Speaker
Description
Quantum chromodynamics (QCD) is the fundamental theory of the strong interaction. Its equation of state at finite temperatures has been computed from first principles using lattice QCD simulations with Monte Carlo methods. At finite baryon densities, however, the known fermion sign problem prevents the application of these methods. In order to obtain results in this regime, which is relevant for astrophysical applications involving neutron stars and gravitational wave phenomenology, it is necessary to develop alternative theoretical approaches. Therefore, we focus on a description based on effective models of QCD. One of the theory's fundamental properties is asymptotic freedom, where the coupling strength decreases with increasing energy scale.
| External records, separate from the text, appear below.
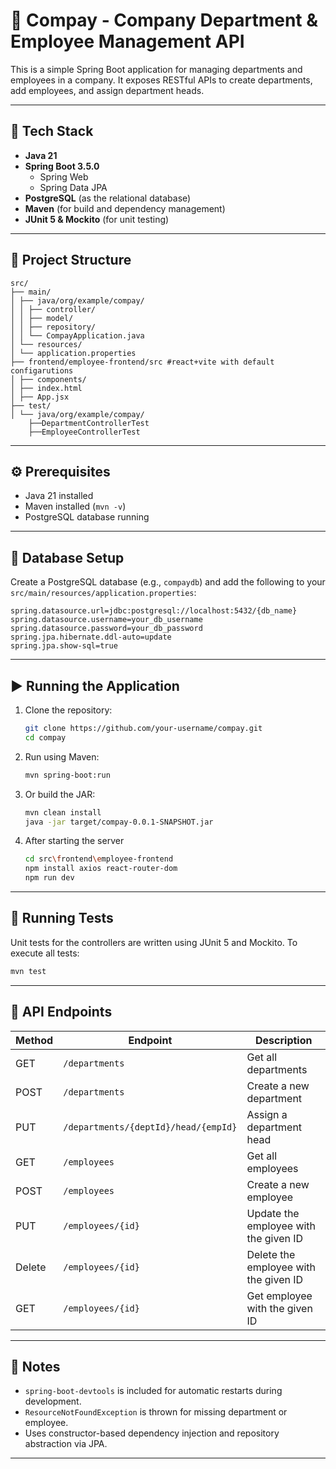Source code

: # 🏢 Compay - Company Department & Employee Management API

This is a simple Spring Boot application for managing departments and employees in a company. It exposes RESTful APIs to create departments, add employees, and assign department heads.

---

## 🚀 Tech Stack

- **Java 21**
- **Spring Boot 3.5.0**
    - Spring Web
    - Spring Data JPA
- **PostgreSQL** (as the relational database)
- **Maven** (for build and dependency management)
- **JUnit 5 & Mockito** (for unit testing)

---

## 📁 Project Structure

```
src/
├── main/
│ ├── java/org/example/compay/
│ │ ├── controller/
│ │ ├── model/ 
│ │ ├── repository/
│ │ └── CompayApplication.java
│ └── resources/
│ └── application.properties
├── frontend/employee-frontend/src #react+vite with default configarutions
│ ├── components/
│ ├── index.html
│ ├── App.jsx
├── test/
│ └── java/org/example/compay/
    ├──DepartmentControllerTest
    ├──EmployeeControllerTest
```

---

## ⚙️ Prerequisites

- Java 21 installed
- Maven installed (`mvn -v`)
- PostgreSQL database running

---

## 🧪 Database Setup

Create a PostgreSQL database (e.g., `compaydb`) and add the following to your `src/main/resources/application.properties`:

```properties
spring.datasource.url=jdbc:postgresql://localhost:5432/{db_name}
spring.datasource.username=your_db_username
spring.datasource.password=your_db_password
spring.jpa.hibernate.ddl-auto=update
spring.jpa.show-sql=true
```

---

## ▶️ Running the Application

1. Clone the repository:
   ```bash
   git clone https://github.com/your-username/compay.git
   cd compay
   ```

2. Run using Maven:
   ```bash
   mvn spring-boot:run
   ```

3. Or build the JAR:
   ```bash
   mvn clean install
   java -jar target/compay-0.0.1-SNAPSHOT.jar
   ```
4. After starting the server
    ``` bash
    cd src\frontend\employee-frontend
    npm install axios react-router-dom
    npm run dev
   ```
---

## 🧪 Running Tests

Unit tests for the controllers are written using JUnit 5 and Mockito. To execute all tests:

```bash
mvn test
```

---

## 🔗 API Endpoints

| Method | Endpoint                             | Description                           |
|--------|--------------------------------------|---------------------------------------|
| GET    | `/departments`                       | Get all departments                   |
| POST   | `/departments`                       | Create a new department               |
| PUT    | `/departments/{deptId}/head/{empId}` | Assign a department head              |
| GET    | `/employees`                         | Get all employees                     |
| POST   | `/employees`                         | Create a new employee                 |
| PUT    | `/employees/{id}`                    | Update the employee with the given ID |
| Delete | `/employees/{id}`                    | Delete the employee with the given ID |
| GET    | `/employees/{id}`                    | Get employee with the given ID        |
---

## 📌 Notes

- `spring-boot-devtools` is included for automatic restarts during development.
- `ResourceNotFoundException` is thrown for missing department or employee.
- Uses constructor-based dependency injection and repository abstraction via JPA.

---

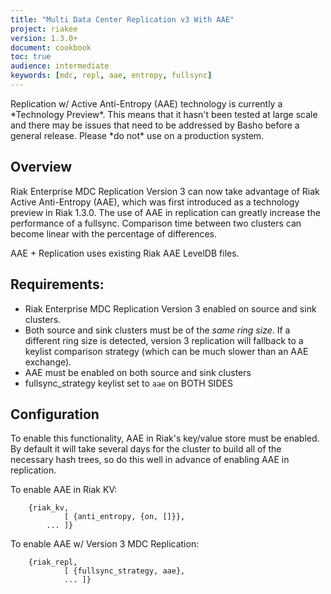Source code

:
 ```yaml
---
title: "Multi Data Center Replication v3 With AAE"
project: riakee
version: 1.3.0+
document: cookbook
toc: true
audience: intermediate
keywords: [mdc, repl, aae, entropy, fullsync]
---
```


<div class="info">
Replication w/ Active Anti-Entropy (AAE) technology is currently a *Technology Preview*. This means that it hasn't been tested at large scale and there may be issues that need to be addressed by Basho before a general release. Please *do not* use on a production system.
</div>

## Overview

Riak Enterprise MDC Replication Version 3 can now take advantage of Riak Active Anti-Entropy (AAE), which was first introduced as a technology preview in Riak 1.3.0. The use of AAE in replication can greatly increase the performance of a fullsync. Comparison time between two clusters can become linear with the percentage of differences.

AAE + Replication uses existing Riak AAE LevelDB files.

## Requirements:

* Riak Enterprise MDC Replication Version 3 enabled on source and sink clusters.
* Both source and sink clusters must be of the *same ring size*. If a different ring size is detected, version 3 replication will fallback to a keylist comparison strategy (which can be much slower than an AAE exchange).
* AAE must be enabled on both source and sink clusters
* fullsync_strategy keylist set to `aae` on BOTH SIDES


## Configuration

To enable this functionality, AAE in Riak's key/value store must be enabled. By default it will take several days for the cluster to build all of the necessary hash trees, so do this well in advance of enabling AAE in replication.

To enable AAE in Riak KV:

        {riak_kv,
                [ {anti_entropy, {on, []}},
            ... ]}


To enable AAE w/ Version 3 MDC Replication:

        {riak_repl,
                [ {fullsync_strategy, aae},
                ... ]}
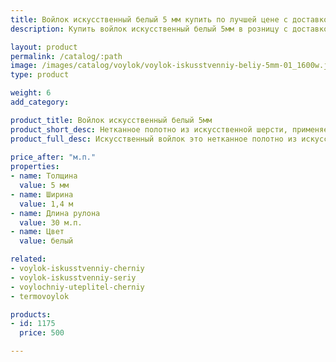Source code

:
 ```yaml
---
title: Войлок искусственный белый 5 мм купить по лучшей цене с доставкой - Поролоныч
description: Купить войлок искусственный белый 5мм в розницу с доставкой по Москве в интернет-магазине Поролоныча.

layout: product
permalink: /catalog/:path
image: /images/catalog/voylok/voylok-iskusstvenniy-beliy-5mm-01_1600w.jpg
type: product

weight: 6
add_category: 

product_title: Войлок искусственный белый 5мм
product_short_desc: Нетканное полотно из искусственной шерсти, применяется для изготовления деталей обивки автомобилей и утепления в быту.
product_full_desc: Искусственный войлок это нетканное полотно из искусственной шерсти, применяется для изготовления деталей интерьера автомобилей (обивка дверей, стенок, крыши), а также применяется в качестве утеплителя. Обладает хорошими звукоизолирующими свойствами и может использоваться в качестве шумоизоляции.
        
price_after: "м.п."
properties:
- name: Толщина
  value: 5 мм
- name: Ширина
  value: 1,4 м
- name: Длина рулона
  value: 30 м.п.
- name: Цвет
  value: белый

related:
- voylok-iskusstvenniy-cherniy
- voylok-iskusstvenniy-seriy
- voylochniy-uteplitel-cherniy
- termovoylok

products:
- id: 1175
  price: 500

---
```

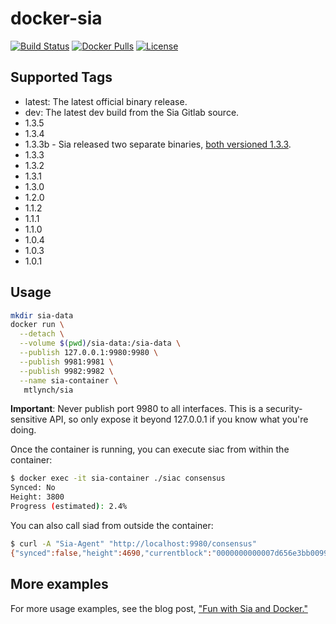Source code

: # docker-sia

[![Build Status](https://travis-ci.org/mtlynch/docker-sia.svg?branch=master)](https://travis-ci.org/mtlynch/docker-sia) [![Docker Pulls](https://img.shields.io/docker/pulls/mtlynch/sia.svg?maxAge=604800)](https://hub.docker.com/r/mtlynch/sia/) [![License](http://img.shields.io/:license-mit-blue.svg?style=flat-square)](LICENSE)

## Supported Tags

* latest: The latest official binary release.
* dev: The latest dev build from the Sia Gitlab source.
* 1.3.5
* 1.3.4
* 1.3.3b - Sia released two separate binaries, [both versioned 1.3.3](https://www.reddit.com/r/siacoin/comments/8rdred/video_sia_weekly_update_week_of_june_11_2018/e0qm1qs/?st=jigmt8rp&sh=384b3060).
* 1.3.3
* 1.3.2
* 1.3.1
* 1.3.0
* 1.2.0
* 1.1.2
* 1.1.1
* 1.1.0
* 1.0.4
* 1.0.3
* 1.0.1

## Usage

```bash
mkdir sia-data
docker run \
  --detach \
  --volume $(pwd)/sia-data:/sia-data \
  --publish 127.0.0.1:9980:9980 \
  --publish 9981:9981 \
  --publish 9982:9982 \
  --name sia-container \
   mtlynch/sia
```

**Important**: Never publish port 9980 to all interfaces. This is a security-sensitive API, so only expose it beyond 127.0.0.1 if you know what you're doing.

Once the container is running, you can execute siac from within the container:

```bash
$ docker exec -it sia-container ./siac consensus
Synced: No
Height: 3800
Progress (estimated): 2.4%
```

You can also call siad from outside the container:

```bash
$ curl -A "Sia-Agent" "http://localhost:9980/consensus"
{"synced":false,"height":4690,"currentblock":"0000000000007d656e3bb0099737892b9073259cb05883b04c6f518fbf0faffb","target":[0,0,0,0,0,2,200,179,126,85,220,153,25,190,195,228,72,53,129,181,62,124,175,60,255,90,105,68,179,16,6,71],"difficulty":"101104922300609"}
```

## More examples

For more usage examples, see the blog post, ["Fun with Sia and Docker."](https://blog.spaceduck.io/sia-docker/)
Consequently, at sufficiently high energies QCD matter is expected to undergo a phase transition from a state of confined hadrons to the quark-gluon plasma, observed in heavy-ion collisions. As such, the deconfinement phase transition is a critical aspect of QCD, yet it is often absent in traditional treatments utilizing effective models such as the Nambu--Jona-Lasinio (NJL) model and linear sigma model with quarks (LSMq). These models, for instance, predict timelike quark mass poles and hadronic decays into quarks, unphysical features that contradict the confining nature of QCD. Therefore, in this work we set to explore the consequences of the introduction of an infrared regulator in proper-time regularization, eliminating unphysical quark production thresholds. In this way, we can investigate the deconfinement phase transition through the dynamics of this regulator. Our findings indicate that chiral symmetry restoration occurs as a smooth crossover, consistent with results from lattice QCD, and that the deconfinement phase transition is sharper and happens at higher temperatures.